I have an infrared camera/tracker with which I am communicating via the serial port. I'm using the pyserial module to do this at the moment. The camera updates the position开发者_StackOverflow中文版 of a tracked object at the rate of 60 Hz. In order to get the position of the tracked object I execute one pyserial.write() and then listen for an incoming reply with pyserial.read(serialObj.inWaiting()). Once the reply/position has been received the while loop is reentered and so on. My question has to do with the reliability and speed of this approach. I need the position to be gotten by the computer at the rate of at least 60Hz (and the position will then be sent via UDP to a real-time OS). Is this something that Pyserial/Python are capable of or should I look into alternative C-based approaches?

Thanks, Luke


This is more a matter of latency than speed.
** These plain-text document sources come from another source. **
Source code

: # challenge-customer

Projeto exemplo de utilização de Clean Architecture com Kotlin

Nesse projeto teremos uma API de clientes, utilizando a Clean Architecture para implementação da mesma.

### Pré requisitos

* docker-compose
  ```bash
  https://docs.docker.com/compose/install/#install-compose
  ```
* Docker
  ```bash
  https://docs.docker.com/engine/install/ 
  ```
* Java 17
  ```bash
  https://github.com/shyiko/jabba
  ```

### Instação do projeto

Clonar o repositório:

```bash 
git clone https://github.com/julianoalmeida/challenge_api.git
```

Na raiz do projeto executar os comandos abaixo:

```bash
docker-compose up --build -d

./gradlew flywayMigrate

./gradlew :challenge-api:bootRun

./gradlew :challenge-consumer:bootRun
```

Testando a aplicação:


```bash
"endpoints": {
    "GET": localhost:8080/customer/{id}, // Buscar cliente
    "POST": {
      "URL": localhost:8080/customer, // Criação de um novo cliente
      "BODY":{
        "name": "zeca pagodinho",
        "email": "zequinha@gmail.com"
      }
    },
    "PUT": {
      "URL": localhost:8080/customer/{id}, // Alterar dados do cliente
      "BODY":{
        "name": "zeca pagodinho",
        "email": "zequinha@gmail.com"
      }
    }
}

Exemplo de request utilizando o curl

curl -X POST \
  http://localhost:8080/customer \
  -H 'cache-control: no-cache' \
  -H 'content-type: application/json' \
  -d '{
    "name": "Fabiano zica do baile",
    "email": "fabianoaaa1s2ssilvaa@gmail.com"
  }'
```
Python always performs memory allocation and release, but if the data is reused, the same memory will be reused by the C library. So the OS (C library / UDP/IP stack) will have more impact than Python itself.

I really think you should use a serial port on your RTOS machine and use C code and pre-allocated buffers.


Python should keep up fine, but the best thing to do is make sure you monitor how many reads per second you are getting. Count how many times the read completed each second, and if this number is too low, write to a performance log or similar. You should also consider decoupling the I/O part from the rest of your python program (if there is one) as pyserial read calls are blocking.


I would suspect that Python will keep up with the data just fine. My advice would be to try it, and if Python appears to lag, then try PyPy instead — an implementation of Python that compiles most of your inner loops down to machine code for speed close so that of C.